(Source texts of formatted documents)
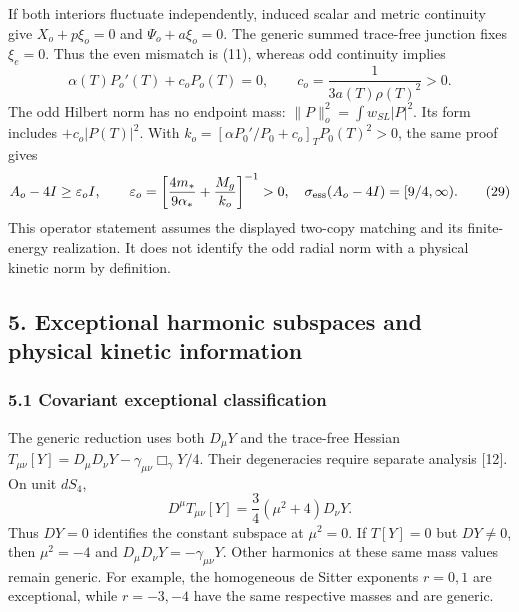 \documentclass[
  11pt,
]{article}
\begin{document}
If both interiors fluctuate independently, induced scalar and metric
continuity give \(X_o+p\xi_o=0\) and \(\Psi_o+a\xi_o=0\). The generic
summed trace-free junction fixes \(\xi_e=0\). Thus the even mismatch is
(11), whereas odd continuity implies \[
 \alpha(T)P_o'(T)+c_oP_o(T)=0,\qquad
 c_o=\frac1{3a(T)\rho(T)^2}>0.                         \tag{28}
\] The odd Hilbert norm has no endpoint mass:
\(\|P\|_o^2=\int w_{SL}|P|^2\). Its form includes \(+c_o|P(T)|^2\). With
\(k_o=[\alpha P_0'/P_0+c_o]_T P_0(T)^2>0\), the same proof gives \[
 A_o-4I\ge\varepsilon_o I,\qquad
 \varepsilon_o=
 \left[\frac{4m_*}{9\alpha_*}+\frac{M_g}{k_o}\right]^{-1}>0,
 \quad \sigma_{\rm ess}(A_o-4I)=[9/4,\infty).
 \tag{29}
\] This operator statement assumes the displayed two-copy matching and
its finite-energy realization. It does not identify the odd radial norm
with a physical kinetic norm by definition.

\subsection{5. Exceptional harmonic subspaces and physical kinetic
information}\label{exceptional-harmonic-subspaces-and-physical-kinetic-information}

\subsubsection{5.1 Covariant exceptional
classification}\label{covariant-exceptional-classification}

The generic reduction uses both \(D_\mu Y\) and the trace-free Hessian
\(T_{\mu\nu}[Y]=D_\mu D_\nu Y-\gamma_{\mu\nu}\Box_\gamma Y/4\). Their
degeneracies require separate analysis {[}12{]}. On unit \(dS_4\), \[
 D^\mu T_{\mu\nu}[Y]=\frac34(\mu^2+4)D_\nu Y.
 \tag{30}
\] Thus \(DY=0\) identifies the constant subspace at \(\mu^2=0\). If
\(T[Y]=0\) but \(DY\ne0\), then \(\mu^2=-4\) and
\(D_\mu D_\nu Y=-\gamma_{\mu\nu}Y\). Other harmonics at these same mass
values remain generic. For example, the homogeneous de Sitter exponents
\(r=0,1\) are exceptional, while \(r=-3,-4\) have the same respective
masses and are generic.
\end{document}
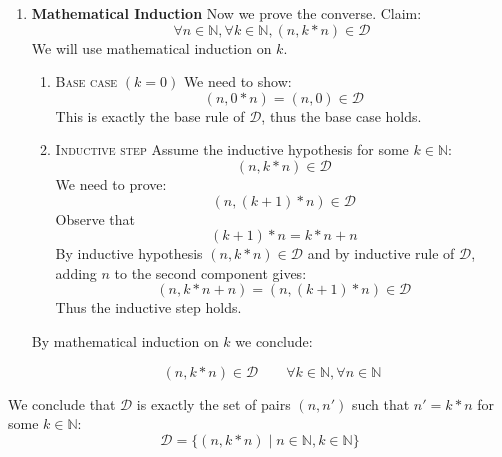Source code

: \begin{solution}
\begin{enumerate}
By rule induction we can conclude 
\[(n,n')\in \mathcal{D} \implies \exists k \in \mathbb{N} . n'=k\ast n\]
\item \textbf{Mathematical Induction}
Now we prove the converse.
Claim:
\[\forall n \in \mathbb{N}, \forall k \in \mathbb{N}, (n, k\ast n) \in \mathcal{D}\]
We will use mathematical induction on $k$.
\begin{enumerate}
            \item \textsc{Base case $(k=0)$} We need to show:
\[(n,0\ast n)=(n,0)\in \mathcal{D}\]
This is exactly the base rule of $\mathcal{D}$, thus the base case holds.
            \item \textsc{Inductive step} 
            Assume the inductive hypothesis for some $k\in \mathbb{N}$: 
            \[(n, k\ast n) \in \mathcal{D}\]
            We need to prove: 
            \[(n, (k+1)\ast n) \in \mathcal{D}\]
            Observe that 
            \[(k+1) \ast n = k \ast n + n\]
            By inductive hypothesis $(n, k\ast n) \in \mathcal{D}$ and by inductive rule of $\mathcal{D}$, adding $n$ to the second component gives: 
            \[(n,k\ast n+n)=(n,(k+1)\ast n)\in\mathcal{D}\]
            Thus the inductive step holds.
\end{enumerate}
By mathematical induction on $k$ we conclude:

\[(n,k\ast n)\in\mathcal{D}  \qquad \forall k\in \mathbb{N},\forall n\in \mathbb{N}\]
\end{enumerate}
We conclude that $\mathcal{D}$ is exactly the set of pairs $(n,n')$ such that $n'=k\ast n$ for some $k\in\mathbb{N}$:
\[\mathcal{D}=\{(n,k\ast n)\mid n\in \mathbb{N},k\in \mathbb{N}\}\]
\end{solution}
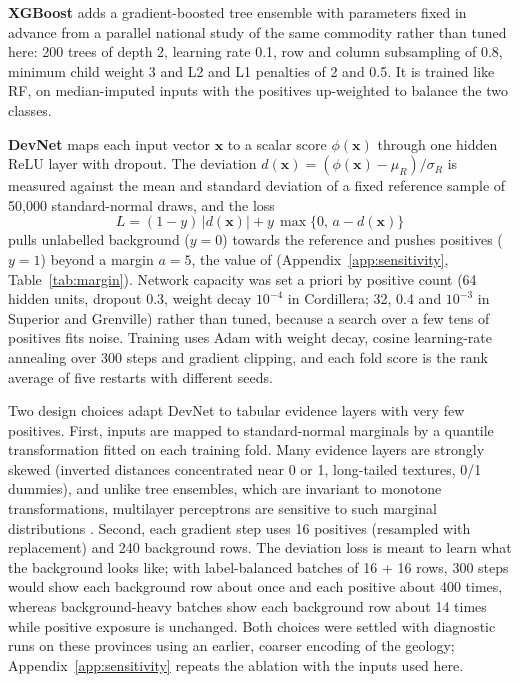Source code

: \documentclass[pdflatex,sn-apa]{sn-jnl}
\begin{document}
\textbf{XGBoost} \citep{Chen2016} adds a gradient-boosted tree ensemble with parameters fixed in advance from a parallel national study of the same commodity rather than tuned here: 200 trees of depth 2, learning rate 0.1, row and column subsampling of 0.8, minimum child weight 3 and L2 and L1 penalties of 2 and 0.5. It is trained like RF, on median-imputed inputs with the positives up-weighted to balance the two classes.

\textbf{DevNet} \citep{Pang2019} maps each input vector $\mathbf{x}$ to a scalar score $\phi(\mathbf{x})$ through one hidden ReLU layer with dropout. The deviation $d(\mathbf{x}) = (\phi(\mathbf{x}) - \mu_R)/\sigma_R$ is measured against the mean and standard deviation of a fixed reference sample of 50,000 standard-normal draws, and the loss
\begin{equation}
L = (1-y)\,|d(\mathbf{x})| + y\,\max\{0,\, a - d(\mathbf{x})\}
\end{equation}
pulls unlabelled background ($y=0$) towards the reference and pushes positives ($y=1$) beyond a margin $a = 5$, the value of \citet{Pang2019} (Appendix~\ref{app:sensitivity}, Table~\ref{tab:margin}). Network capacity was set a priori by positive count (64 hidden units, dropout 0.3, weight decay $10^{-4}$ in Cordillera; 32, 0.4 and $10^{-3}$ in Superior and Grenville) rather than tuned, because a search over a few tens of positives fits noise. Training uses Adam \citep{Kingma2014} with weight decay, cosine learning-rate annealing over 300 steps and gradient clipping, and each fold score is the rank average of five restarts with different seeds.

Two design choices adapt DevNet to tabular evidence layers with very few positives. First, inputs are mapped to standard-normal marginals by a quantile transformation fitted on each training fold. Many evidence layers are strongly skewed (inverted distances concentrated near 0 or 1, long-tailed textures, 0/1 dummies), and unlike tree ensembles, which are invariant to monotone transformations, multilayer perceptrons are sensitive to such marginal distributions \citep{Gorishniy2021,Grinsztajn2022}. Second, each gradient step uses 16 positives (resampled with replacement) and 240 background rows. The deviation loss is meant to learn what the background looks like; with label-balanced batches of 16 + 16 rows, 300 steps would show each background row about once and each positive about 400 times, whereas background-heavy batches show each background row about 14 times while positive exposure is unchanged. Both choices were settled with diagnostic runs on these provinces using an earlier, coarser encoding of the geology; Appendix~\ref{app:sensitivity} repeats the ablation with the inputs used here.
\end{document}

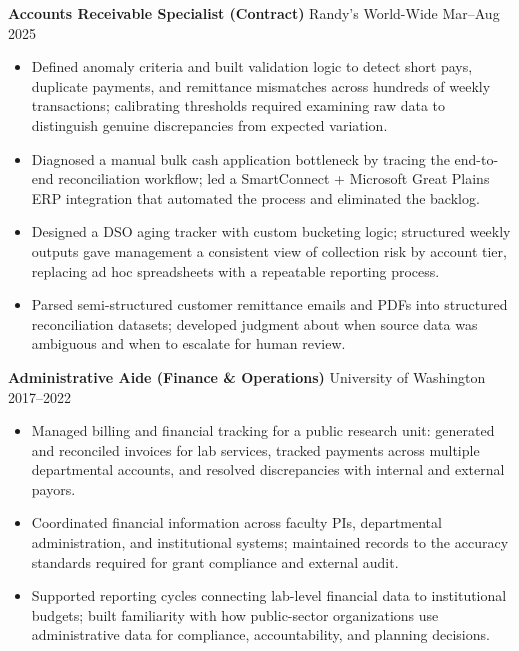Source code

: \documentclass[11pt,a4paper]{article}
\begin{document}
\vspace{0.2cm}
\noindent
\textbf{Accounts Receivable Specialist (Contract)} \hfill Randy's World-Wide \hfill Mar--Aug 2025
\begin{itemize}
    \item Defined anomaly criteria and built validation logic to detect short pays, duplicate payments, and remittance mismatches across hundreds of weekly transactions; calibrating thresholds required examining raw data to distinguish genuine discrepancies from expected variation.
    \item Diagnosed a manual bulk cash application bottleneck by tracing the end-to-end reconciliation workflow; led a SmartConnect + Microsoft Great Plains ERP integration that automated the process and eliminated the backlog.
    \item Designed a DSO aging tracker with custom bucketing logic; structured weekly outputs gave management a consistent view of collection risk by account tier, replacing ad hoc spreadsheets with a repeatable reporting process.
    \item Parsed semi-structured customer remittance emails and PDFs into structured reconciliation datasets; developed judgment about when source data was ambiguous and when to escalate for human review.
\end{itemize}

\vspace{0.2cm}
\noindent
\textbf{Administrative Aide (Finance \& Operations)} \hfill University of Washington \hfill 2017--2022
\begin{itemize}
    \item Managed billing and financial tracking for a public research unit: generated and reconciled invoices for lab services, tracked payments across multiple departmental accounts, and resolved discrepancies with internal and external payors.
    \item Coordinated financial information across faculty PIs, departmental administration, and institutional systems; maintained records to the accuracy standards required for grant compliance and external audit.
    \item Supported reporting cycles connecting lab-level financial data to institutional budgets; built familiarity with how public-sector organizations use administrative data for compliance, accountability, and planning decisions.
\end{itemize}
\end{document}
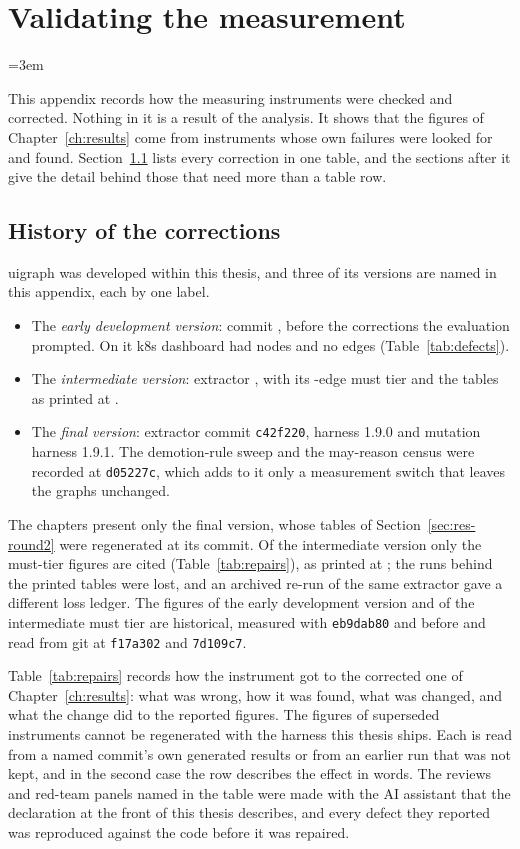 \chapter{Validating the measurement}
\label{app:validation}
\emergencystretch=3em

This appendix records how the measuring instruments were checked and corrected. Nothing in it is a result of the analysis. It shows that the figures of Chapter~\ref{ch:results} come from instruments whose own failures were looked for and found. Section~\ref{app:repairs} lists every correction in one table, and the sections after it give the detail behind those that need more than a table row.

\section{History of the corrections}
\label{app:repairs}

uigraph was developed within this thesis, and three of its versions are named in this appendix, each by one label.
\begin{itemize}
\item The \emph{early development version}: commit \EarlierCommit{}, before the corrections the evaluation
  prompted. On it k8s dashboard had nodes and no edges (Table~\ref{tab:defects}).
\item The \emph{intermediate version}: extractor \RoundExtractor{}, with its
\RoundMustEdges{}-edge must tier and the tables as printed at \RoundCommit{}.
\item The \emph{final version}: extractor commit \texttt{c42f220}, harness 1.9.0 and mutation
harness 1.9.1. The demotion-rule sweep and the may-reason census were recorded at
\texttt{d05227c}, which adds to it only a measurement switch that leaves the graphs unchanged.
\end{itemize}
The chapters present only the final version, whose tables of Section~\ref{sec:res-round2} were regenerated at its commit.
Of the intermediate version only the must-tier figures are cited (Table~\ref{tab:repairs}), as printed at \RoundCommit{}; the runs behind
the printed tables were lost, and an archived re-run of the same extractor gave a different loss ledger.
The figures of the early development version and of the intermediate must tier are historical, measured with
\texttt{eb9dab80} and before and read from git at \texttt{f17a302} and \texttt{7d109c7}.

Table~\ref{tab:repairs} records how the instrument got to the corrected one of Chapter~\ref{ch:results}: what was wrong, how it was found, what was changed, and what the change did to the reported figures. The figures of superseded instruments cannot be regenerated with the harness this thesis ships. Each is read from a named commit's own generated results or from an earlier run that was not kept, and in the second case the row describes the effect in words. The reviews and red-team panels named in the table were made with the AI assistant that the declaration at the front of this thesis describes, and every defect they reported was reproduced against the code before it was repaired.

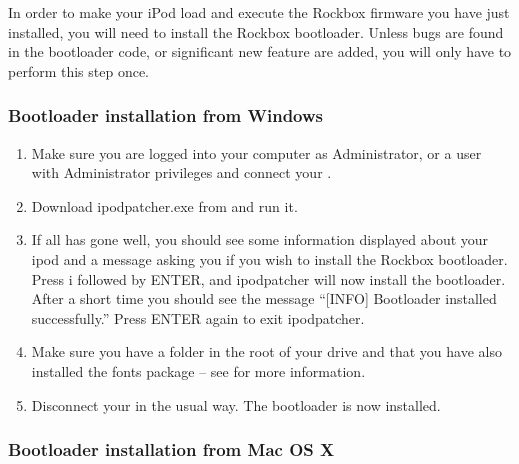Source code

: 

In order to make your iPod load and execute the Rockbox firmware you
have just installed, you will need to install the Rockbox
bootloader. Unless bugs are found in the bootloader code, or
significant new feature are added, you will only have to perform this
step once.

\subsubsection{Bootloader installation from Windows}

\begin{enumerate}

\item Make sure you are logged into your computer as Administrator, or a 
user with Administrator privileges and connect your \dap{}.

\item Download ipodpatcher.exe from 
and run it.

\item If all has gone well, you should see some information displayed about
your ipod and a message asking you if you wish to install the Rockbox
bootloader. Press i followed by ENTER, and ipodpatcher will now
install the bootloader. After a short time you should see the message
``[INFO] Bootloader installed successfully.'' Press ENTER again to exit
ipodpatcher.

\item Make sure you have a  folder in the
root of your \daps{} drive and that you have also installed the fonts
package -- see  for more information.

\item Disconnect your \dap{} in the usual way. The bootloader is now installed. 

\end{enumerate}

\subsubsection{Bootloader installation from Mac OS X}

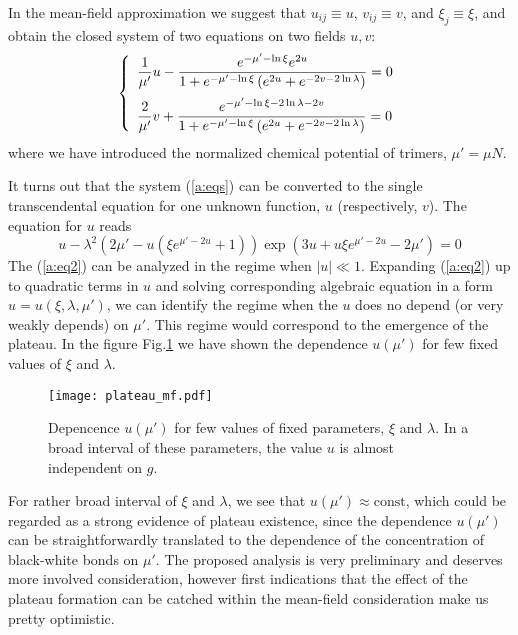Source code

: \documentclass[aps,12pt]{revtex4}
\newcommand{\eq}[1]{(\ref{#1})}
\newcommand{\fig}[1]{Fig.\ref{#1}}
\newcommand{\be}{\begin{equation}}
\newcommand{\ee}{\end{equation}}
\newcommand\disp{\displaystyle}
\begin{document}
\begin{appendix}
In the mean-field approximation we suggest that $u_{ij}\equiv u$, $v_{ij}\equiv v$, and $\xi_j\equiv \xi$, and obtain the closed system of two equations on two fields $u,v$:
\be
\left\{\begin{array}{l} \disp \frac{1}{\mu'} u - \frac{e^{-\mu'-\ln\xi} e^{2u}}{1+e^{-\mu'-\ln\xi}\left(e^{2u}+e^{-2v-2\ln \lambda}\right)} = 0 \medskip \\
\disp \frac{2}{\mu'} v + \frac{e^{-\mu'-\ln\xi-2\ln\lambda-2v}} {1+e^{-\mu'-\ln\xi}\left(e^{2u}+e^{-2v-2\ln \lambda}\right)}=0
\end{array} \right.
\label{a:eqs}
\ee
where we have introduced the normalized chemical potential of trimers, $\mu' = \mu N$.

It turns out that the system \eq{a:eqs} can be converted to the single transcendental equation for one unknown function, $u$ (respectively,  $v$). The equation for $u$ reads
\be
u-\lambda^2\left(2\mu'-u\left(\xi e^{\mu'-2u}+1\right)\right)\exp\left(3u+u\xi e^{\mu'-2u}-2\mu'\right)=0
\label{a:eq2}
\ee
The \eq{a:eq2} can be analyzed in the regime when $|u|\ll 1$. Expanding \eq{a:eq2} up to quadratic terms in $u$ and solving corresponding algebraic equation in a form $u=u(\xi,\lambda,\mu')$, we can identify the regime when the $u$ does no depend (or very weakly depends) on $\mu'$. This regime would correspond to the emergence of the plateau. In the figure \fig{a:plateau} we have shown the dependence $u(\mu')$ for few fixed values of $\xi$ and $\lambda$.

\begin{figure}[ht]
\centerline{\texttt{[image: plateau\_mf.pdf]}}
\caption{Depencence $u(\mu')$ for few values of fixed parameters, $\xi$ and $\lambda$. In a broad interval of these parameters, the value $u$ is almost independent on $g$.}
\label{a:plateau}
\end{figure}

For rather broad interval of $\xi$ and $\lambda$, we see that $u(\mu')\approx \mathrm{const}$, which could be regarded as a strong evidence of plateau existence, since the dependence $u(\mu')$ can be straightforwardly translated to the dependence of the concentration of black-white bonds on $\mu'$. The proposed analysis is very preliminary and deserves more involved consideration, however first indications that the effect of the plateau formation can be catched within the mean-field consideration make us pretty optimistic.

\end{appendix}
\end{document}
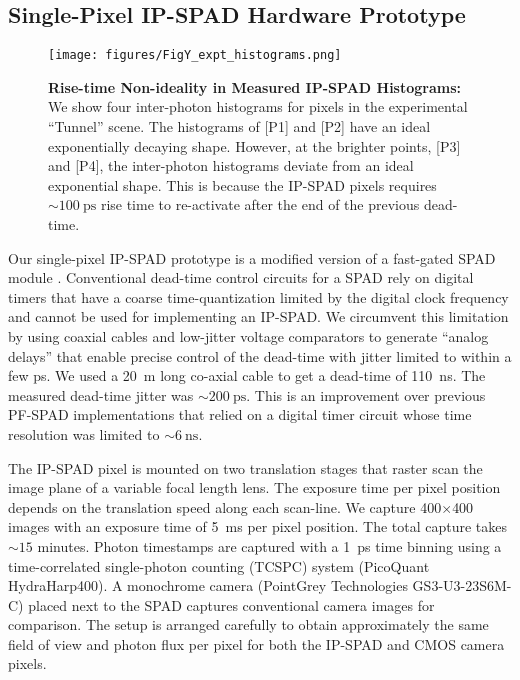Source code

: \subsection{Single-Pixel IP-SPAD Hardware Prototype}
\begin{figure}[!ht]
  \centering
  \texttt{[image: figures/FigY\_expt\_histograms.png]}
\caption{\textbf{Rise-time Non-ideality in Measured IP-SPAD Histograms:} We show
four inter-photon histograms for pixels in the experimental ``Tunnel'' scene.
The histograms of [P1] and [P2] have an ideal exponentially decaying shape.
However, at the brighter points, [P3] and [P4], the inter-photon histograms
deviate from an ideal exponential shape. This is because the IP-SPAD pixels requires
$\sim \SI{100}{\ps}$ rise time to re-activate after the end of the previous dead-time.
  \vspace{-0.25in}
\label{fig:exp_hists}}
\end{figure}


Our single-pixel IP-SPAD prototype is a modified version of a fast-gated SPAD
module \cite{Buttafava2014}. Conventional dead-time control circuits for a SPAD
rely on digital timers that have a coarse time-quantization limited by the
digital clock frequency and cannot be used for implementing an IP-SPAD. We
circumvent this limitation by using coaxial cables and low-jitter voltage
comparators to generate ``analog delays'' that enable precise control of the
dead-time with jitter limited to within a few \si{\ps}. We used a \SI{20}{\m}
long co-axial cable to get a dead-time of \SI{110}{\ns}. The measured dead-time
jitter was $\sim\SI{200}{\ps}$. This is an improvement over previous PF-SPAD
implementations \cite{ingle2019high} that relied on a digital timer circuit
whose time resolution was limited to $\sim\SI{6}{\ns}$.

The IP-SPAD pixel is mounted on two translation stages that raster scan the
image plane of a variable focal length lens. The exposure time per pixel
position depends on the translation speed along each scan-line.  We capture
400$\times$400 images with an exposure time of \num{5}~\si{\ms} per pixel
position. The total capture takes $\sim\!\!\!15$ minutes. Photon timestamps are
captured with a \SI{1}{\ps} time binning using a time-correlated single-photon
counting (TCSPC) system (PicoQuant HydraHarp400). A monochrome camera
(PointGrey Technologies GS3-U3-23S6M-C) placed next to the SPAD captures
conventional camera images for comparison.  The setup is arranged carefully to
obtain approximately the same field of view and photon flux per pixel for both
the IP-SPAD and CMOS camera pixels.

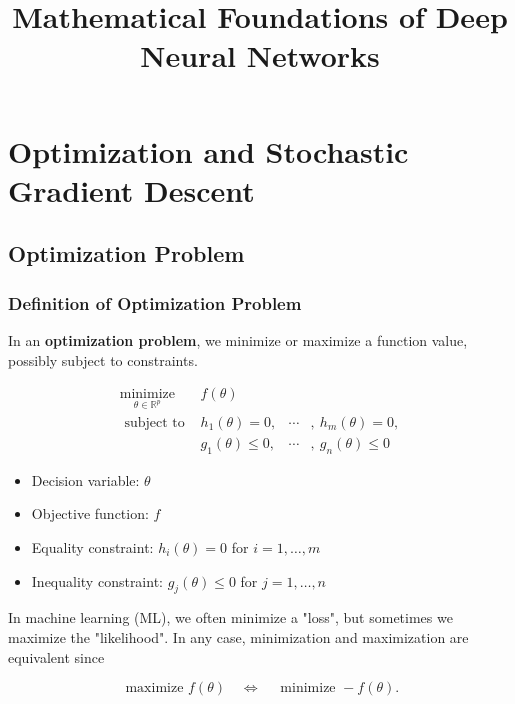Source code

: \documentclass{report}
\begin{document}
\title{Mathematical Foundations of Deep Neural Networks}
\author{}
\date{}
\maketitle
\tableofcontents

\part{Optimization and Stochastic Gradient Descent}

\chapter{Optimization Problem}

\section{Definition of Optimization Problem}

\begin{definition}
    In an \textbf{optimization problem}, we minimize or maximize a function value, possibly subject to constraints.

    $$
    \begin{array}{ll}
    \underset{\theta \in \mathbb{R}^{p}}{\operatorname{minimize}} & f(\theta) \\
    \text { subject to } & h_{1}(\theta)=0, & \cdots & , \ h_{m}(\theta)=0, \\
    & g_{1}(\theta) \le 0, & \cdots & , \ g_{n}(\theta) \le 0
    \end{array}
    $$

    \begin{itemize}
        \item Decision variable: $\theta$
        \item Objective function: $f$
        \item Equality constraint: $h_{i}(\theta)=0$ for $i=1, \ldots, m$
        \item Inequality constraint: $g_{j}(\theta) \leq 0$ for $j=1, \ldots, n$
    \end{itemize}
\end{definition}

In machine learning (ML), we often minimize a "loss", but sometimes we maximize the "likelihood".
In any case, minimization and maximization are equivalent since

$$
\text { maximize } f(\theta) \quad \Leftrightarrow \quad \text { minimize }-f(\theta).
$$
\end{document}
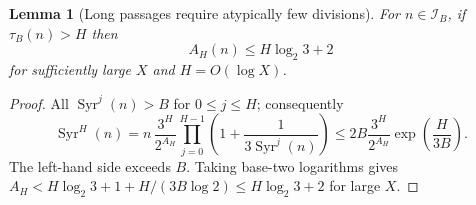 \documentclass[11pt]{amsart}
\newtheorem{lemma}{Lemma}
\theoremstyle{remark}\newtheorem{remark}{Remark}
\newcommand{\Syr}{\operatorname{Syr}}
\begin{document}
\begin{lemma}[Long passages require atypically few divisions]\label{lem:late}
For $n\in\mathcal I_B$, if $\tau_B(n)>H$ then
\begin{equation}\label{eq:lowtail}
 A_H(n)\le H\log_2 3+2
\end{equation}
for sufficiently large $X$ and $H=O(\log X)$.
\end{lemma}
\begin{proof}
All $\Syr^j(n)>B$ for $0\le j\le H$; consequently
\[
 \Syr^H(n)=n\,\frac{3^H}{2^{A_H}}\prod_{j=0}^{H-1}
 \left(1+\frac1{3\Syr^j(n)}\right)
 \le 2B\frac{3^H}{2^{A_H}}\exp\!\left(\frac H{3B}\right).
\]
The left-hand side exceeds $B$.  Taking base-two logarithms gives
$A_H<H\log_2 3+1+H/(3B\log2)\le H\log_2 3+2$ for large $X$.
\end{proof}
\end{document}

What the task requires
Print nothing except the lines above from the one containing "and planning decisions." down to the one containing "must tier and", both included, exactly as written and free of pictures.

Result for this task
    \item Supported reporting cycles connecting lab-level financial data to institutional budgets; built familiarity with how public-sector organizations use administrative data for compliance, accountability, and planning decisions.
\end{itemize}
\end{document}
 \chapter{Validating the measurement}
\label{app:validation}
\emergencystretch=3em

This appendix records how the measuring instruments were checked and corrected. Nothing in it is a result of the analysis. It shows that the figures of Chapter~\ref{ch:results} come from instruments whose own failures were looked for and found. Section~\ref{app:repairs} lists every correction in one table, and the sections after it give the detail behind those that need more than a table row.

\section{History of the corrections}
\label{app:repairs}

uigraph was developed within this thesis, and three of its versions are named in this appendix, each by one label.
\begin{itemize}
\item The \emph{early development version}: commit \EarlierCommit{}, before the corrections the evaluation
  prompted. On it k8s dashboard had nodes and no edges (Table~\ref{tab:defects}).
\item The \emph{intermediate version}: extractor \RoundExtractor{}, with its
\RoundMustEdges{}-edge must tier and the tables as printed at \RoundCommit{}.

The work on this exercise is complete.